The PROXY Governance decision follows a similar recommendation last week
by proxy advisor Glass Lewis that also recommended stockholders vote for
all nine current SM&A directors.
In reaching its determination, PROXY Governance called Myers’
plan for the company "less comprehensive and
less compelling than the transformational strategic plan the new
management team has already begun to execute.”
PROXY Governance also said that SM&A’s
current strategic plan "speaks to an aligned
board and executive team with a far more comprehensive vision of where,
how and why the company will transform itself and the markets in which
it competes.”
Myers has been seeking to effectively regain control of the company via
board seats for himself and three of his friends at SM&A’s
May 23 annual meeting. Myers was forced to retire from the company last
year due to performance-related issues when the current board declined
to renew his contract.
Earlier today, SM&A announced its directors had received an unsolicited
letter from the company’s most senior proposal
managers expressing "unqualified support”
for the company’s current directors and its
leadership team headed by Cathy McCarthy, President and Chief Executive
Officer.
"We are pleased that both PROXY Governance
and Glass Lewis have now recognized the valuable contribution our
current board members make and the strength of our strategic plan, as
well as the arguments we and our employees have put forth that our
stockholders should reject Myers’
transparent, self-serving efforts,” said SM&A
Chairman Dwight L. Hanger.
We urge you to Vote your White Proxy Card today to re-elect
your current Board and empower them to continue to guide SM&A to
future success.
The Stockholder meeting will be on Friday, May 23, 2008 with
stockholders of record as of April 9, 2008 eligible to vote.

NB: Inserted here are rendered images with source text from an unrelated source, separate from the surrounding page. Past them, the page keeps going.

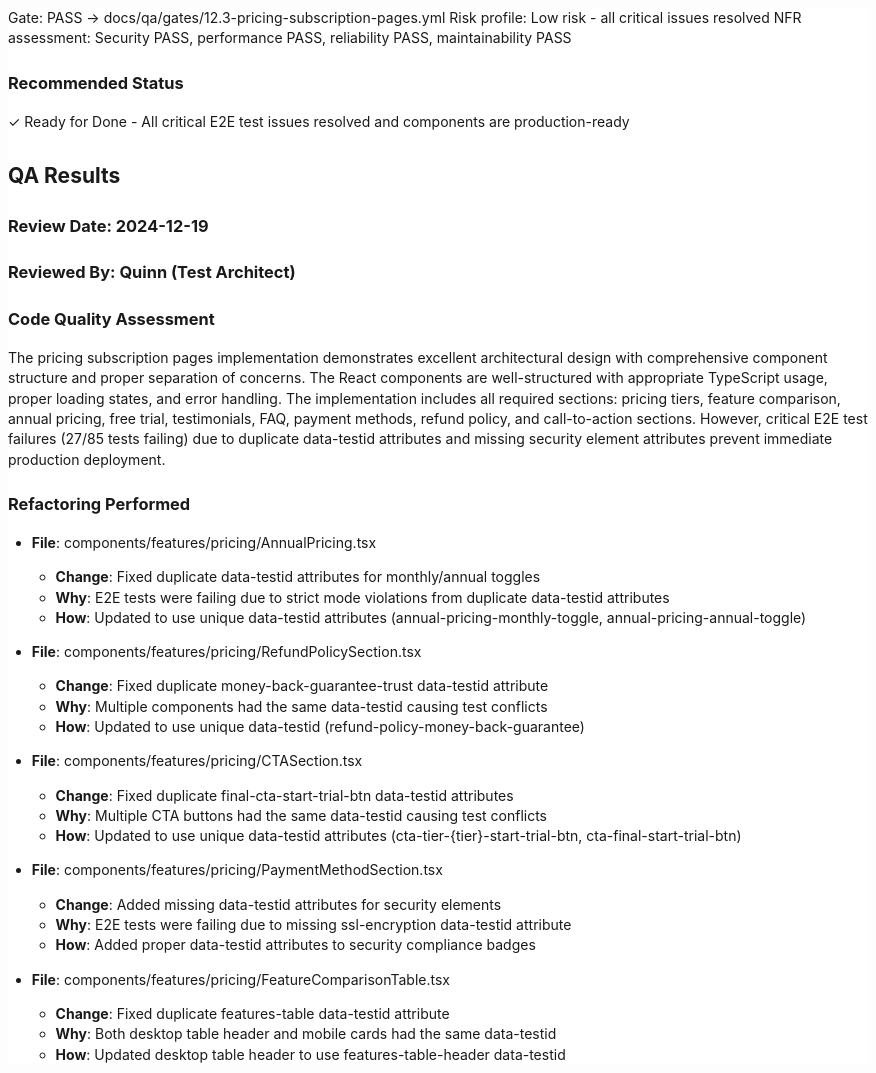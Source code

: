 Gate: PASS → docs/qa/gates/12.3-pricing-subscription-pages.yml
Risk profile: Low risk - all critical issues resolved
NFR assessment: Security PASS, performance PASS, reliability PASS, maintainability PASS

### Recommended Status

✓ Ready for Done - All critical E2E test issues resolved and components are production-ready

## QA Results

### Review Date: 2024-12-19

### Reviewed By: Quinn (Test Architect)

### Code Quality Assessment

The pricing subscription pages implementation demonstrates excellent architectural design with comprehensive component structure and proper separation of concerns. The React components are well-structured with appropriate TypeScript usage, proper loading states, and error handling. The implementation includes all required sections: pricing tiers, feature comparison, annual pricing, free trial, testimonials, FAQ, payment methods, refund policy, and call-to-action sections. However, critical E2E test failures (27/85 tests failing) due to duplicate data-testid attributes and missing security element attributes prevent immediate production deployment.

### Refactoring Performed

- **File**: components/features/pricing/AnnualPricing.tsx
  - **Change**: Fixed duplicate data-testid attributes for monthly/annual toggles
  - **Why**: E2E tests were failing due to strict mode violations from duplicate data-testid attributes
  - **How**: Updated to use unique data-testid attributes (annual-pricing-monthly-toggle, annual-pricing-annual-toggle)

- **File**: components/features/pricing/RefundPolicySection.tsx
  - **Change**: Fixed duplicate money-back-guarantee-trust data-testid attribute
  - **Why**: Multiple components had the same data-testid causing test conflicts
  - **How**: Updated to use unique data-testid (refund-policy-money-back-guarantee)

- **File**: components/features/pricing/CTASection.tsx
  - **Change**: Fixed duplicate final-cta-start-trial-btn data-testid attributes
  - **Why**: Multiple CTA buttons had the same data-testid causing test conflicts
  - **How**: Updated to use unique data-testid attributes (cta-tier-{tier}-start-trial-btn, cta-final-start-trial-btn)

- **File**: components/features/pricing/PaymentMethodSection.tsx
  - **Change**: Added missing data-testid attributes for security elements
  - **Why**: E2E tests were failing due to missing ssl-encryption data-testid attribute
  - **How**: Added proper data-testid attributes to security compliance badges

- **File**: components/features/pricing/FeatureComparisonTable.tsx
  - **Change**: Fixed duplicate features-table data-testid attribute
  - **Why**: Both desktop table header and mobile cards had the same data-testid
  - **How**: Updated desktop table header to use features-table-header data-testid
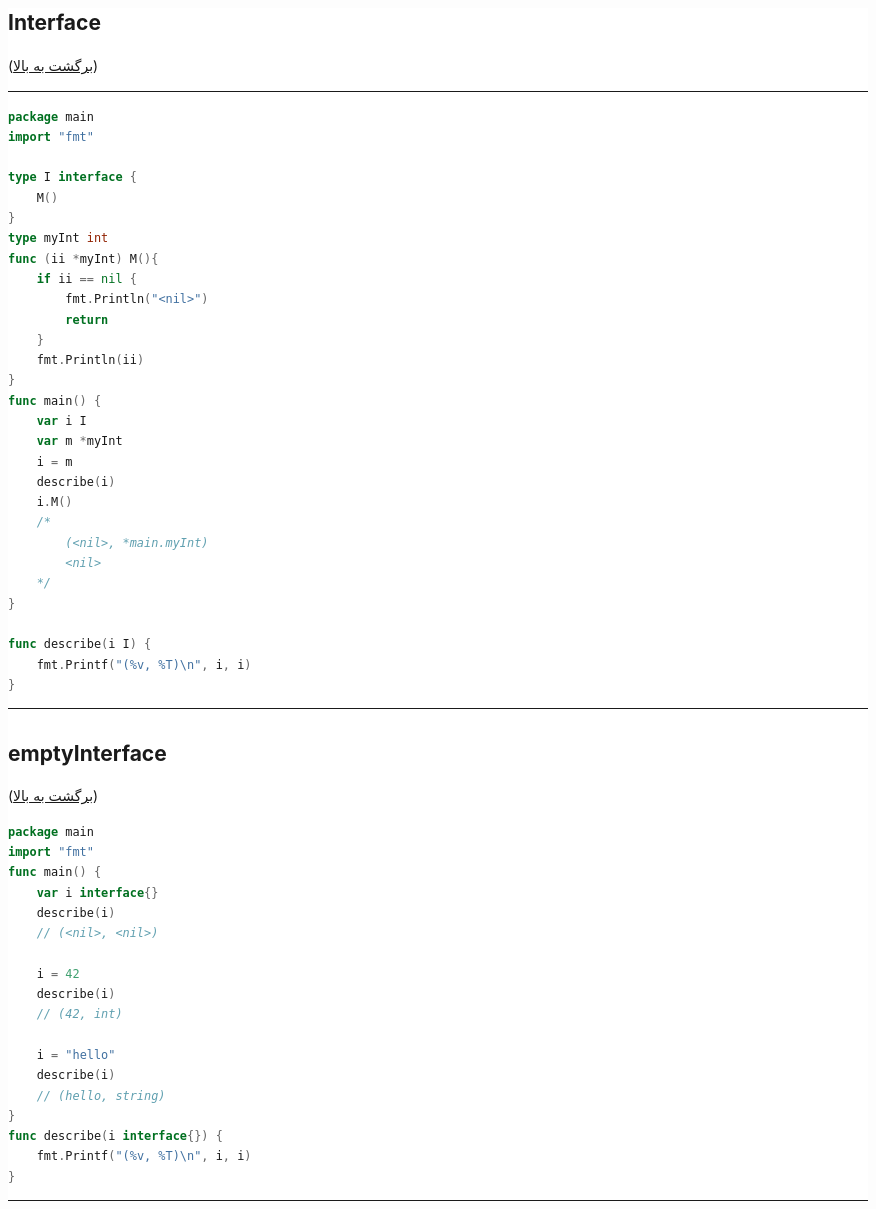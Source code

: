 ## Interface
([برگشت به بالا](#overview))

------
```go
package main
import "fmt"

type I interface {
	M()
}
type myInt int
func (ii *myInt) M(){
	if ii == nil {
		fmt.Println("<nil>")
		return
	}
	fmt.Println(ii)
}
func main() {
	var i I
	var m *myInt
	i = m
	describe(i)
	i.M()
    /*
        (<nil>, *main.myInt)
        <nil>
    */
}

func describe(i I) {
	fmt.Printf("(%v, %T)\n", i, i)
}
```
------

## emptyInterface
([برگشت به بالا](#overview))

```go
package main
import "fmt"
func main() {
	var i interface{}
	describe(i)
    // (<nil>, <nil>)

	i = 42
	describe(i)
    // (42, int)

	i = "hello"
	describe(i)
    // (hello, string)
}
func describe(i interface{}) {
	fmt.Printf("(%v, %T)\n", i, i)
}
```
------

If you have any questions or need assistance in voting, contact
MacKenzie Partners, Inc.
Toll-Free: (800) 322-2885
winsproxy@mackenziepartners.com
Please discard and do not sign any Gold proxy cards sent to you by Myers.
About SM&A
SM&A is the world’s foremost management
consulting firm providing leadership and mentoring solutions to PLAN for
business capture, WIN competitive procurements and profitably PERFORM on
the projects and programs won. Our proven processes, people and tools
have delivered significant top-line and bottom-line growth across
markets, products and services. From the largest aerospace and defense
contractors, through the major software providers, to healthcare and
financial/audit service providers, SM&A is the partner many companies
turn to WHEN THEY MUST WIN.
All stockholders of SM&A are advised to read the definitive proxy
statement and other documents related to the solicitation of proxies by
SM&A for use at the 2008 annual meeting of stockholders of SM&A. They
contain important information regarding the election of directors and
other matters. The definitive proxy statement and form of proxy have
been mailed to stockholders of record of SM&A along with other relevant
documents. They are available at no charge on the SEC’s
website at http://www.sec.gov In
addition, SM&A will provide copies of the definitive proxy statement
without charge upon request.
Some statements made in this news release refer to future actions,
strategies, or results that involve a number of risks and uncertainties.

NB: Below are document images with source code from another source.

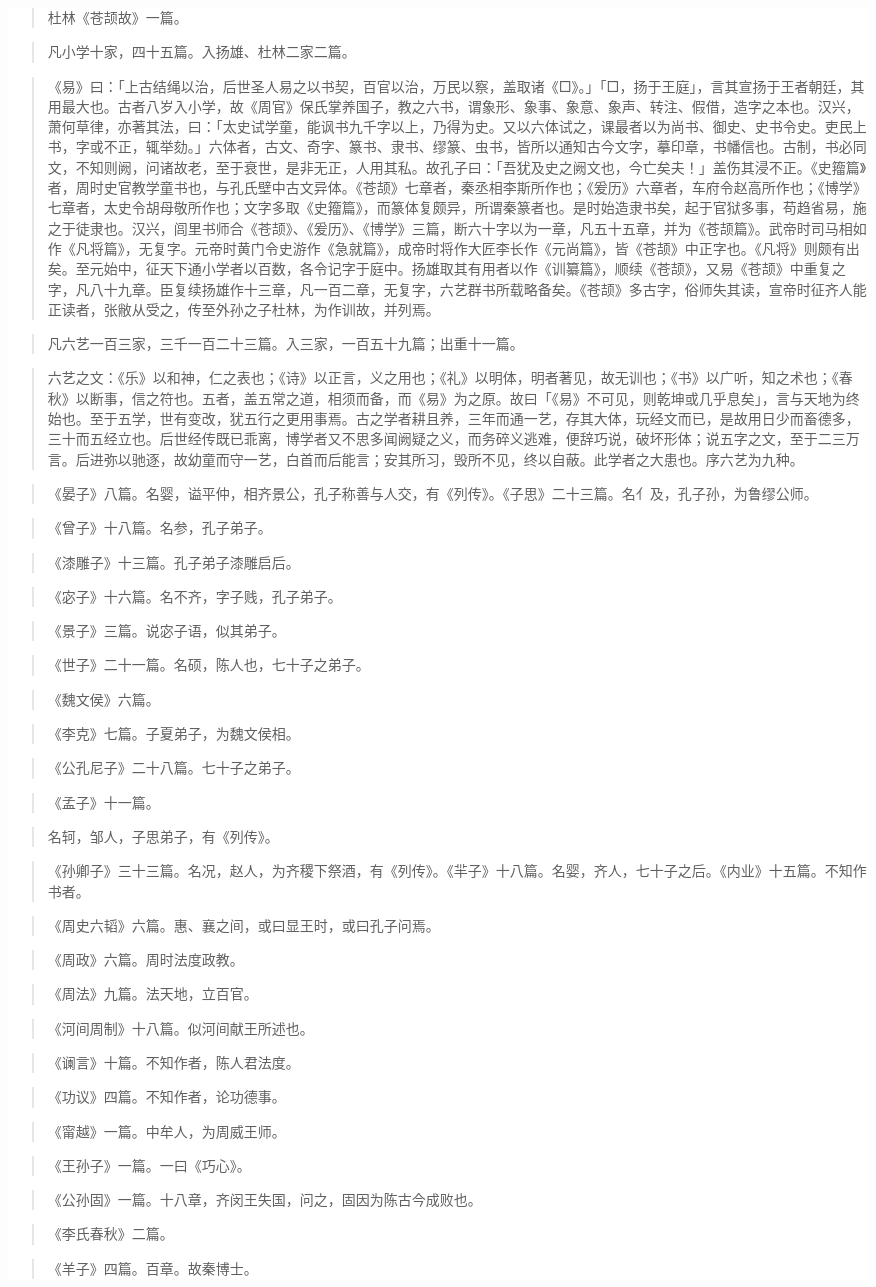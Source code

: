 > 杜林《苍颉故》一篇。

> 凡小学十家，四十五篇。入扬雄、杜林二家二篇。

> 《易》曰：「上古结绳以治，后世圣人易之以书契，百官以治，万民以察，盖取诸《□》。」「□，扬于王庭」，言其宣扬于王者朝廷，其用最大也。古者八岁入小学，故《周官》保氏掌养国子，教之六书，谓象形、象事、象意、象声、转注、假借，造字之本也。汉兴，萧何草律，亦著其法，曰：「太史试学童，能讽书九千字以上，乃得为史。又以六体试之，课最者以为尚书、御史、史书令史。吏民上书，字或不正，辄举劾。」六体者，古文、奇字、篆书、隶书、缪篆、虫书，皆所以通知古今文字，摹印章，书幡信也。古制，书必同文，不知则阙，问诸故老，至于衰世，是非无正，人用其私。故孔子曰：「吾犹及史之阙文也，今亡矣夫！」盖伤其浸不正。《史籀篇》者，周时史官教学童书也，与孔氏壁中古文异体。《苍颉》七章者，秦丞相李斯所作也；《爰历》六章者，车府令赵高所作也；《博学》七章者，太史令胡母敬所作也；文字多取《史籀篇》，而篆体复颇异，所谓秦篆者也。是时始造隶书矣，起于官狱多事，苟趋省易，施之于徒隶也。汉兴，闾里书师合《苍颉》、《爰历》、《博学》三篇，断六十字以为一章，凡五十五章，并为《苍颉篇》。武帝时司马相如作《凡将篇》，无复字。元帝时黄门令史游作《急就篇》，成帝时将作大匠李长作《元尚篇》，皆《苍颉》中正字也。《凡将》则颇有出矣。至元始中，征天下通小学者以百数，各令记字于庭中。扬雄取其有用者以作《训纂篇》，顺续《苍颉》，又易《苍颉》中重复之字，凡八十九章。臣复续扬雄作十三章，凡一百二章，无复字，六艺群书所载略备矣。《苍颉》多古字，俗师失其读，宣帝时征齐人能正读者，张敝从受之，传至外孙之子杜林，为作训故，并列焉。

> 凡六艺一百三家，三千一百二十三篇。入三家，一百五十九篇；出重十一篇。

> 六艺之文：《乐》以和神，仁之表也；《诗》以正言，义之用也；《礼》以明体，明者著见，故无训也；《书》以广听，知之术也；《春秋》以断事，信之符也。五者，盖五常之道，相须而备，而《易》为之原。故曰「《易》不可见，则乾坤或几乎息矣」，言与天地为终始也。至于五学，世有变改，犹五行之更用事焉。古之学者耕且养，三年而通一艺，存其大体，玩经文而已，是故用日少而畜德多，三十而五经立也。后世经传既已乖离，博学者又不思多闻阙疑之义，而务碎义逃难，便辞巧说，破坏形体；说五字之文，至于二三万言。后进弥以驰逐，故幼童而守一艺，白首而后能言；安其所习，毁所不见，终以自蔽。此学者之大患也。序六艺为九种。

> 《晏子》八篇。名婴，谥平仲，相齐景公，孔子称善与人交，有《列传》。《子思》二十三篇。名亻及，孔子孙，为鲁缪公师。

> 《曾子》十八篇。名参，孔子弟子。

> 《漆雕子》十三篇。孔子弟子漆雕启后。

> 《宓子》十六篇。名不齐，字子贱，孔子弟子。

> 《景子》三篇。说宓子语，似其弟子。

> 《世子》二十一篇。名硕，陈人也，七十子之弟子。

> 《魏文侯》六篇。

> 《李克》七篇。子夏弟子，为魏文侯相。

> 《公孔尼子》二十八篇。七十子之弟子。

> 《孟子》十一篇。

> 名轲，邹人，子思弟子，有《列传》。

> 《孙卿子》三十三篇。名况，赵人，为齐稷下祭酒，有《列传》。《羋子》十八篇。名婴，齐人，七十子之后。《内业》十五篇。不知作书者。

> 《周史六韬》六篇。惠、襄之间，或曰显王时，或曰孔子问焉。

> 《周政》六篇。周时法度政教。

> 《周法》九篇。法天地，立百官。

> 《河间周制》十八篇。似河间献王所述也。

> 《谰言》十篇。不知作者，陈人君法度。

> 《功议》四篇。不知作者，论功德事。

> 《甯越》一篇。中牟人，为周威王师。

> 《王孙子》一篇。一曰《巧心》。

> 《公孙固》一篇。十八章，齐闵王失国，问之，固因为陈古今成败也。

> 《李氏春秋》二篇。

> 《羊子》四篇。百章。故秦博士。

Any number of factors could cause actual results to differ materially
from expectations, including a shift in demand for SM&A’s
Competition Management and Program services; fluctuations in the size,
timing, and duration of client engagements; delays, cancellations, or
shifts in emphasis for competitive procurement activities; declines in
future defense, information technology, homeland security, new systems,
and research and development expenditures, and other risk factors listed
in SM&A’s SEC reports, including the
report on Form 10-K for the year ended December 31, 2007. Actual results
may differ materially from those expressed or implied. The company does
not undertake any duty to update forward-looking statements.